_What to work on_. Print the listing exactly as it stands. Skip every picture.
======== Record extracts
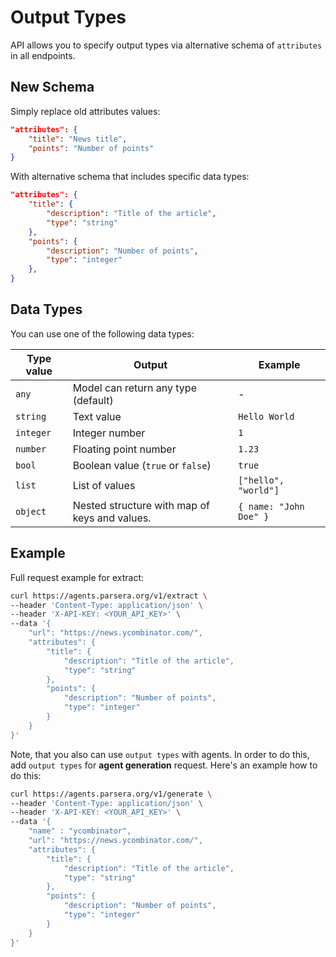 # Output Types

API allows you to specify output types via alternative schema of `attributes` in all endpoints.

## New Schema
Simply replace old attributes values:
```json
"attributes": {
    "title": "News title",
    "points": "Number of points"
}
```

With alternative schema that includes specific data types:

```json
"attributes": {
    "title": {
        "description": "Title of the article",
        "type": "string"
    },
    "points": {
        "description": "Number of points",
        "type": "integer"
    },
}
```

## Data Types
You can use one of the following data types:

| Type value | Output | Example |
|------|-------------|---------|
| `any` | Model can return any type (default) | - |
| `string` | Text value | `Hello World` |
| `integer` | Integer number | `1` |
| `number` | Floating point number | `1.23` |
| `bool` | Boolean value (`true` or `false`) | `true` |
| `list` | List of values | `["hello", "world"]` |
| `object` | Nested structure with map of keys and values. | `{ name: "John Doe" }` |

## Example
Full request example for extract:
```bash
curl https://agents.parsera.org/v1/extract \
--header 'Content-Type: application/json' \
--header 'X-API-KEY: <YOUR_API_KEY>' \
--data '{
    "url": "https://news.ycombinator.com/",
    "attributes": {
        "title": {
            "description": "Title of the article",
            "type": "string"
        },
        "points": {
            "description": "Number of points",
            "type": "integer"
        }
    }
}'
```

Note, that you also can use `output types` with agents. In order to do this, add `output types` for **agent generation** request. Here's an example how to do this:

```bash
curl https://agents.parsera.org/v1/generate \
--header 'Content-Type: application/json' \
--header 'X-API-KEY: <YOUR_API_KEY>' \
--data '{
    "name" : "ycombinator",
    "url": "https://news.ycombinator.com/",
    "attributes": {
        "title": {
            "description": "Title of the article",
            "type": "string"
        },
        "points": {
            "description": "Number of points",
            "type": "integer"
        }
    }
}'
```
================
_Exercise solution_.
 # Output Types

API allows you to specify output types via alternative schema of `attributes` in all endpoints.

## New Schema
Simply replace old attributes values:
```json
"attributes": {
    "title": "News title",
    "points": "Number of points"
}
```

With alternative schema that includes specific data types:

```json
"attributes": {
    "title": {
        "description": "Title of the article",
        "type": "string"
    },
    "points": {
        "description": "Number of points",
        "type": "integer"
    },
}
```

## Data Types
You can use one of the following data types:

| Type value | Output | Example |
|------|-------------|---------|
| `any` | Model can return any type (default) | - |
| `string` | Text value | `Hello World` |
| `integer` | Integer number | `1` |
| `number` | Floating point number | `1.23` |
| `bool` | Boolean value (`true` or `false`) | `true` |
| `list` | List of values | `["hello", "world"]` |
| `object` | Nested structure with map of keys and values. | `{ name: "John Doe" }` |

## Example
Full request example for extract:
```bash
curl https://agents.parsera.org/v1/extract \
--header 'Content-Type: application/json' \
--header 'X-API-KEY: <YOUR_API_KEY>' \
--data '{
    "url": "https://news.ycombinator.com/",
    "attributes": {
        "title": {
            "description": "Title of the article",
            "type": "string"
        },
        "points": {
            "description": "Number of points",
            "type": "integer"
        }
    }
}'
```

Note, that you also can use `output types` with agents. In order to do this, add `output types` for **agent generation** request. Here's an example how to do this:

```bash
curl https://agents.parsera.org/v1/generate \
--header 'Content-Type: application/json' \
--header 'X-API-KEY: <YOUR_API_KEY>' \
--data '{
    "name" : "ycombinator",
    "url": "https://news.ycombinator.com/",
    "attributes": {
        "title": {
            "description": "Title of the article",
            "type": "string"
        },
        "points": {
            "description": "Number of points",
            "type": "integer"
        }
    }
}'
```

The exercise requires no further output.